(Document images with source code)

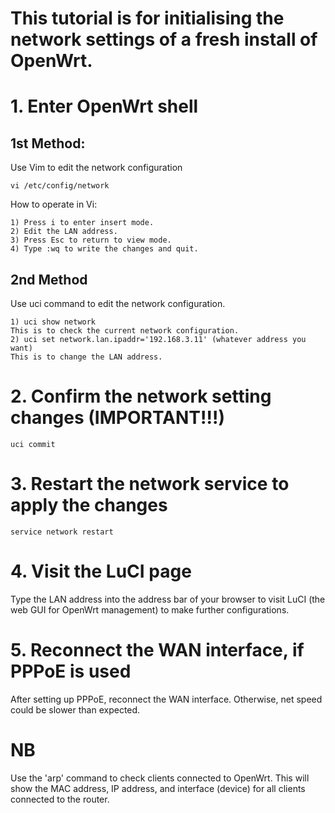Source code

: # This tutorial is for initialising the network settings of a fresh install of OpenWrt.

# 1. Enter OpenWrt shell

## 1st Method:

Use Vim to edit the network configuration

```
vi /etc/config/network
```

How to operate in Vi:

```
1) Press i to enter insert mode.
2) Edit the LAN address.
3) Press Esc to return to view mode.
4) Type :wq to write the changes and quit.
```

## 2nd Method

Use uci command to edit the network configuration.

```
1) uci show network
This is to check the current network configuration.
2) uci set network.lan.ipaddr='192.168.3.11' (whatever address you want)
This is to change the LAN address.
```

# 2. Confirm the network setting changes (IMPORTANT!!!)

```
uci commit
```

# 3. Restart the network service to apply the changes

```
service network restart
```

# 4. Visit the LuCI page

Type the LAN address into the address bar of your browser to visit LuCI (the web GUI for OpenWrt management) to make further configurations.

# 5. Reconnect the WAN interface, if PPPoE is used

After setting up PPPoE, reconnect the WAN interface. Otherwise, net speed could be slower than expected.

# NB

Use the 'arp' command to check clients connected to OpenWrt. This will show the MAC address, IP address, and interface (device) for all clients connected to the router.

■ **WORK TASK**:
Show each line of the records above containing "command".

■ **RESULT OF THIS EXERCISE**:
Use uci command to edit the network configuration.
Use the 'arp' command to check clients connected to OpenWrt. This will show the MAC address, IP address, and interface (device) for all clients connected to the router.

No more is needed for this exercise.